Fernández was famous, initially, for her floral dresses and hyper-feminine choices. Then she was famous for wearing only black – but a different black outfit every day – after her husband, former Argentine president Néstor Kirchner, died in 2010. Then, in January, after an operation for a bloodclot in her brain, she began appearing again in public in mainly white outfits, all of which speaks to such obvious symbolism (mourning, rebirth, purity of intention, and so on) that it’s hard to imagine pundits not seizing on semiotics.

Yet while she got some slack for the amount of money her many outfits and Birkin bags must have cost, they sparked nothing like the amount of wordage (or umbrage) that similar choices would probably have created elsewhere. Of course, as a friend in South America points out, that could be because other things Fernández is doing simply spark more umbrage. But, still, is it a coincidence that Laura Chinchilla, president of Costa Rica, appeared on Vanity Fair’s 2013 best-dressed politicians list (the only one of the Latin American leaders to make it) while back home, though considered a “power dresser”, her clothes choices go largely unexamined? I doubt it.

Is this a cultural thing, indicating an ease with the idea of female power in Latin America that North America and Europe simply have not yet achieved? Is it an example of geopolitical elitism – that those in fashion-obsessed countries simply don’t pay much attention to leaders in southern states? Or is it an indication that after decades of inequality when it comes to the way we talk about and judge male and female politicians, the playing field is starting to level?

The answer, to some extent, is all of the above; a friend who is a Latin America specialist points out two streams of stereotype when it comes to Latin American women and dress. One is they will be well-groomed and look a certain way. The other leans on the Guevara/Castro revolutionary idea of utilitarian clothing; how leaders look simply fulfils expectations.

But there is also a more strategic – and universal – factor at work. While Fernández clearly uses her wardrobe as a means of public communication, Bachelet and Rousseff seem to have adopted the Angela Merkel approach to dressing: adopt a uniform.

In Merkel’s case, it is a pair of straight-cut trousers paired with a contrast three-button jacket with diagonal pockets by German designer Bettina Schoenbach. For Bachelet, it is a tone-on-tone skirt suit. For Rousseff, it is a straight skirt and jacket with three-quarter length sleeves. Apparently, 80 per cent of her wardrobe involves three-quarter length sleeves. The idea being that, like her clothing choices, she is steady and reliable.

Dressing this way has another strategic advantage: once the uniform has been noted, there is really nothing more to say about it.
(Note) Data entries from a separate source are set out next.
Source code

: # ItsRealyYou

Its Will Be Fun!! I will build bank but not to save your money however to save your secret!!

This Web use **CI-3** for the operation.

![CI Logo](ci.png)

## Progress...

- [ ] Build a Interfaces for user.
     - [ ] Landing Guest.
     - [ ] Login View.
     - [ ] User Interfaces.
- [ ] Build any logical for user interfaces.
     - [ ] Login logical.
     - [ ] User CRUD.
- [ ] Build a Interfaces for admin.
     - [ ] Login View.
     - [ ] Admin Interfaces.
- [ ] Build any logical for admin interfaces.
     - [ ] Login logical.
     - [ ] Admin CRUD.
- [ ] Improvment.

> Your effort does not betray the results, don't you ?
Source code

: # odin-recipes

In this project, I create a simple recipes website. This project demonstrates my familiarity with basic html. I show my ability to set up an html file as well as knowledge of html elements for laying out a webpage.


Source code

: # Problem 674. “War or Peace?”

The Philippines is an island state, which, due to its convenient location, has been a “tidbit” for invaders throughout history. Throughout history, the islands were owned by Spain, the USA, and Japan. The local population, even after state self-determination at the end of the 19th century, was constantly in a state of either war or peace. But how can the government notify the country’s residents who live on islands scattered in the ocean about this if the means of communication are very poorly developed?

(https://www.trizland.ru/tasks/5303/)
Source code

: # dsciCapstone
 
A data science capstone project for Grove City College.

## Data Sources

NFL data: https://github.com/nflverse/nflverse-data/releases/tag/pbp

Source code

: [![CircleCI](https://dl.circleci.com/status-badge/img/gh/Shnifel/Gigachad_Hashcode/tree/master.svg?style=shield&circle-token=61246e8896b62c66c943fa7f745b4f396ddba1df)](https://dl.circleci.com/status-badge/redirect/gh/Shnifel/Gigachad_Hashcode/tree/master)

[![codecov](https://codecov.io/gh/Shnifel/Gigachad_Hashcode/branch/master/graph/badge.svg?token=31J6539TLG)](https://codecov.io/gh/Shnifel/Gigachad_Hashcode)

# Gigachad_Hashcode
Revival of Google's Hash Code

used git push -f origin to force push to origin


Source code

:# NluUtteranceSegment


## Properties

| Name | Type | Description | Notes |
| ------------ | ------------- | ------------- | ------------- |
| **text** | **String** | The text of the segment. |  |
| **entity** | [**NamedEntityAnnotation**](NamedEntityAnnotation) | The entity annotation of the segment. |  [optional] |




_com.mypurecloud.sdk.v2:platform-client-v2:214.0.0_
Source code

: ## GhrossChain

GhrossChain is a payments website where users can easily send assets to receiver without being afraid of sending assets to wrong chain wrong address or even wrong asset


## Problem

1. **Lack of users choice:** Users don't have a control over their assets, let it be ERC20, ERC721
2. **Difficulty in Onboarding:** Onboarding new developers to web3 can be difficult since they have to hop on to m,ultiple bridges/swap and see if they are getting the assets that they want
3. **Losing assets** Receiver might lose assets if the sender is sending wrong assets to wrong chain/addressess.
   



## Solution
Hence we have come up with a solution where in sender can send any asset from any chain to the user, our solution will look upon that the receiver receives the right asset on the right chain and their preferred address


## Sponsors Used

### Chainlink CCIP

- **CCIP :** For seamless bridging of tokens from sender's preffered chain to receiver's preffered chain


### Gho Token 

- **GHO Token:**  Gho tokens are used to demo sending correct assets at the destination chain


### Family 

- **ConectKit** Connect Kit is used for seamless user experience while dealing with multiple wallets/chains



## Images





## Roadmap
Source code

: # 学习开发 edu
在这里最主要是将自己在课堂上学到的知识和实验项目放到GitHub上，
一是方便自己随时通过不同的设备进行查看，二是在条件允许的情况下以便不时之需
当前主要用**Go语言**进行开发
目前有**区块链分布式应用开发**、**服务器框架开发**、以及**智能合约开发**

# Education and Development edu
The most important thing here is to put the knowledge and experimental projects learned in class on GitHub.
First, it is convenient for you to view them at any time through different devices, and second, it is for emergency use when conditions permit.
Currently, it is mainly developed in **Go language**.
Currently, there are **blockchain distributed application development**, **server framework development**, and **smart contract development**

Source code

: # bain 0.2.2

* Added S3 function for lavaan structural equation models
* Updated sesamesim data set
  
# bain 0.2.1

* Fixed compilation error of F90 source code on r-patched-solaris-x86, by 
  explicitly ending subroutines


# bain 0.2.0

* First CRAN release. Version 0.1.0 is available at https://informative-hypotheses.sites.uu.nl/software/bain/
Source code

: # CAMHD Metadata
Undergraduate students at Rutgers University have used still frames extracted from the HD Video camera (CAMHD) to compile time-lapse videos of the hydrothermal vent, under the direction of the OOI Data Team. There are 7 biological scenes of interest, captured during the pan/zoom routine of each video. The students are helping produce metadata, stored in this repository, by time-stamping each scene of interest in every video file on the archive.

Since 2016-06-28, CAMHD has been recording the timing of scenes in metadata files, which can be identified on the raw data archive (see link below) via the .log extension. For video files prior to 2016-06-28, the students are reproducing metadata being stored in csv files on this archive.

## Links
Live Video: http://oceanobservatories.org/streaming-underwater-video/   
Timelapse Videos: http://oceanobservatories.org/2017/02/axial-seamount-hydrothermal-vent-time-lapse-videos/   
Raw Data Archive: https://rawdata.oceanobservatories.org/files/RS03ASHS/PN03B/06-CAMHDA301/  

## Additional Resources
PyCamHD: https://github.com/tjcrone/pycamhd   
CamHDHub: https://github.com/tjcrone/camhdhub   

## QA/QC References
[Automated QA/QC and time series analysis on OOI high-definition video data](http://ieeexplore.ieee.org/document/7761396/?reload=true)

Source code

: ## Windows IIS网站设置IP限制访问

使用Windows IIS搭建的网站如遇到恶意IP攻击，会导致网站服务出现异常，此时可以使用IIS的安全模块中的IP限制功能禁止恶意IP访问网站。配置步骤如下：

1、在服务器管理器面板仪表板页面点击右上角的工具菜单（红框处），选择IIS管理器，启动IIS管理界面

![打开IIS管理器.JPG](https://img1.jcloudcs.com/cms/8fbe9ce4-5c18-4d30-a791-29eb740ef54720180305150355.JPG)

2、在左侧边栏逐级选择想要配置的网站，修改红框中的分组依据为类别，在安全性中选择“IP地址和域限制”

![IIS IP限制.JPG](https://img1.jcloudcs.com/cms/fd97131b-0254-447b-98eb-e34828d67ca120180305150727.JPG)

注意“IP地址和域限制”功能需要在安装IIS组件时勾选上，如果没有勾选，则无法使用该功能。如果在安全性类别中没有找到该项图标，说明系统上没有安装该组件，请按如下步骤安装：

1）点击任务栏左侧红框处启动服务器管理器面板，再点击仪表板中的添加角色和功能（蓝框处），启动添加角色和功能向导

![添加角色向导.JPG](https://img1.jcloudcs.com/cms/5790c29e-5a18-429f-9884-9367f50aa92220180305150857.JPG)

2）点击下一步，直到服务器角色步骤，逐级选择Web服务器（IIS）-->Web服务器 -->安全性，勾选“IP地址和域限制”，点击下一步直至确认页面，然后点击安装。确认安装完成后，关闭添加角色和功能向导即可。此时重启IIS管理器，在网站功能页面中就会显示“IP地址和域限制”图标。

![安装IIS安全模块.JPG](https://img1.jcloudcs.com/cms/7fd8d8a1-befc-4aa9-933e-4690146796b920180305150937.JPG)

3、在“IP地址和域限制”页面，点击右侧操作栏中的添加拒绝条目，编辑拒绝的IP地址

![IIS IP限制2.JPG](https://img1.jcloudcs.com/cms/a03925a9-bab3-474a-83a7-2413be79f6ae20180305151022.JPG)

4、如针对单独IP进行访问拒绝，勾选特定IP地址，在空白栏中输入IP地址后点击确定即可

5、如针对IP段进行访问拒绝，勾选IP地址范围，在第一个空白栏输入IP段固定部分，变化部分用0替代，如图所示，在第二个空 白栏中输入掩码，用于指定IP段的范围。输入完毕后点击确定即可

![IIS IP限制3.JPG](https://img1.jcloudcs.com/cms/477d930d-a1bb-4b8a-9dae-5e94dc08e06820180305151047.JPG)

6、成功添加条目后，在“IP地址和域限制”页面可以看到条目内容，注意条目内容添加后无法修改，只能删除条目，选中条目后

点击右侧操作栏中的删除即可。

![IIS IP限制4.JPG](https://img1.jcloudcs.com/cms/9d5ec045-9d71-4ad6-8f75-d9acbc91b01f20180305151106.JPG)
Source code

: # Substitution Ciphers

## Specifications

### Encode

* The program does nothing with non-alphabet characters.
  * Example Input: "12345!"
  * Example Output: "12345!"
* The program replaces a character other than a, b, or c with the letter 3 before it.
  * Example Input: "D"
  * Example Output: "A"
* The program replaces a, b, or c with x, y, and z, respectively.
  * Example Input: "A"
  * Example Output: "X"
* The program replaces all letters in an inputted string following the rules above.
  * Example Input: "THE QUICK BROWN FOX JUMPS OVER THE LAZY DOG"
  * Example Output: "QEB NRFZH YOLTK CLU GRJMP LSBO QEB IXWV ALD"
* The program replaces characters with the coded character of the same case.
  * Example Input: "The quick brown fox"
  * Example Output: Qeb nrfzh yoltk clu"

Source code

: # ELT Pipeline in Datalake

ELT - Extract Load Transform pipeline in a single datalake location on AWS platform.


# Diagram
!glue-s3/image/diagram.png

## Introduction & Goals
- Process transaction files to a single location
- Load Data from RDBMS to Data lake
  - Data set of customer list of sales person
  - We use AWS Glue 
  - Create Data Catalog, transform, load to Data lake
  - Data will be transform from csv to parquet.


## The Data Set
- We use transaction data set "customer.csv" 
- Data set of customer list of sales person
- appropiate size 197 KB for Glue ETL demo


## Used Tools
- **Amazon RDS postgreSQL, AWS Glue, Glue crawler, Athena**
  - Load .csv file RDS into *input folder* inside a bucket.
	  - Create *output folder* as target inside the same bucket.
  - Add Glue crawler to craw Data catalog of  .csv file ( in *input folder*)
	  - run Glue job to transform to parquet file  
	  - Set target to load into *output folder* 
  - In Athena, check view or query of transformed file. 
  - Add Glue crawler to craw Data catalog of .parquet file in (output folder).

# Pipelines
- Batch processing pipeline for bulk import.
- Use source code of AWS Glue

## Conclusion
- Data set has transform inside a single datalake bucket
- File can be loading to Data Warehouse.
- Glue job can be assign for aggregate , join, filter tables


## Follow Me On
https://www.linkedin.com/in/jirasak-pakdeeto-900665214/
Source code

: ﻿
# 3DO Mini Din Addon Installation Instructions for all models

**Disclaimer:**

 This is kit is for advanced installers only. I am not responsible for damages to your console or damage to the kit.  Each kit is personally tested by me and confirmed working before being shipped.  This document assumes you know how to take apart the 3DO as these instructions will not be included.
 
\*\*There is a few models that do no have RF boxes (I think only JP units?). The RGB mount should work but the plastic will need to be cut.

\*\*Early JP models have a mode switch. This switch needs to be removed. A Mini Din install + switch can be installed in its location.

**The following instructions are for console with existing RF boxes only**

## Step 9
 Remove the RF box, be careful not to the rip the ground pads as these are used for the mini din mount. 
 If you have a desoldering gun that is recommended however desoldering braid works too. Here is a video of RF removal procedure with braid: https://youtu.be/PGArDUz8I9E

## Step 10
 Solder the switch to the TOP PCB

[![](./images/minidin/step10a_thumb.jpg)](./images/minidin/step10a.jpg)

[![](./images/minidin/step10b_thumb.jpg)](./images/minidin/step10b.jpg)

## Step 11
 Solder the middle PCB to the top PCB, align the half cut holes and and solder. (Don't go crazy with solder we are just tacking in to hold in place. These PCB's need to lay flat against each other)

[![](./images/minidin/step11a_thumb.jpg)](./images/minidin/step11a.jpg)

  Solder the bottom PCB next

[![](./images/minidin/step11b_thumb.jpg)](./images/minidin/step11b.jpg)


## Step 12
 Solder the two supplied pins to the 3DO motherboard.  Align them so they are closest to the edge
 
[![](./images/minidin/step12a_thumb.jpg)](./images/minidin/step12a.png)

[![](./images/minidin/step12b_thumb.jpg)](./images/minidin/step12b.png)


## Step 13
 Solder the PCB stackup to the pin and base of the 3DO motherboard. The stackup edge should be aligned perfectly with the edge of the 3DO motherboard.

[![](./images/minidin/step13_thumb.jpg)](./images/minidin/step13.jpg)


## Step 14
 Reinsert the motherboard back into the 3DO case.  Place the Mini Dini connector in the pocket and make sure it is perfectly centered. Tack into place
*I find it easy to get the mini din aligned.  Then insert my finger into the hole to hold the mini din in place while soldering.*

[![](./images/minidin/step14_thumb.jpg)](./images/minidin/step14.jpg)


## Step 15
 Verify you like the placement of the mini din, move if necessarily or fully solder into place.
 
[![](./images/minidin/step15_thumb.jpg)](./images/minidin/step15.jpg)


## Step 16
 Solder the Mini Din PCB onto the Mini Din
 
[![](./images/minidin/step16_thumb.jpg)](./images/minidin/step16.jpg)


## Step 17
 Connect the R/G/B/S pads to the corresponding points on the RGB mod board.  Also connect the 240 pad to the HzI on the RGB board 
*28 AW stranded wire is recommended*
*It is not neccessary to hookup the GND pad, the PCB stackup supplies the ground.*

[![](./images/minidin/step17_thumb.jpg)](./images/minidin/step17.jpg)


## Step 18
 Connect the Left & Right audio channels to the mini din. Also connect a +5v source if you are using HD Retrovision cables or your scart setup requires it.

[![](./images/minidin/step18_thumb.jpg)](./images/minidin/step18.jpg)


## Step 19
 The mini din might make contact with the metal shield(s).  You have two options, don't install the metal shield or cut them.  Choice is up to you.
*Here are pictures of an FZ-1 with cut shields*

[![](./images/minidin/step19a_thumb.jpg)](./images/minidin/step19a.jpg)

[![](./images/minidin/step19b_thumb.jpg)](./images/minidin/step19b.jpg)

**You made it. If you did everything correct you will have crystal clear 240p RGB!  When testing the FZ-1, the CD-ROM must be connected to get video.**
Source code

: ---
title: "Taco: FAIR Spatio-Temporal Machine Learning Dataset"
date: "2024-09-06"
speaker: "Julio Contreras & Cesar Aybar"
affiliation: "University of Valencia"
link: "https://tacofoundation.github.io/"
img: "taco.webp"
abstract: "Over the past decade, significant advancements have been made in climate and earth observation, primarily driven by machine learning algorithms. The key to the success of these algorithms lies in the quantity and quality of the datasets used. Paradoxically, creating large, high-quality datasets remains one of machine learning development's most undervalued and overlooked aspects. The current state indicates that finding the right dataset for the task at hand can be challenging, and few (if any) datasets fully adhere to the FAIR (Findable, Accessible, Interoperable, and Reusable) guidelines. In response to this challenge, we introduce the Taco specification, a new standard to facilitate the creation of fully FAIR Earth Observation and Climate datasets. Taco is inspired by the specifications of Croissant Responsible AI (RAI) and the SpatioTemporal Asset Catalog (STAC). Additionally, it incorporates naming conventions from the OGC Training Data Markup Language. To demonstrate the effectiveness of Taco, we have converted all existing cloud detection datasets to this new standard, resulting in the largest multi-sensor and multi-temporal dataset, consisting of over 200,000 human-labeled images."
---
And in case you think this has not been fully digested by the women in question, consider that when Rousseff decided to stand for election for her first term in 2010, she got a new hair-do and changed her smile but refused Brazilian designer Alexandre Herchcovitch’s efforts to make her wardrobe more interesting.

By contrast, Michelle Obama and Samantha Cameron provide endless fodder for clothing chat because they do not have a uniform; they change clothes continually because they see part of their job as First Partner as promoting their respective fashion industries. By acting as the physical equivalents of global shop windows, they continually give observers something new to say.

In other words, perhaps this is not a gender thing after all but a job thing. And, perhaps, it’s time we started addressing the difference. Pun intended.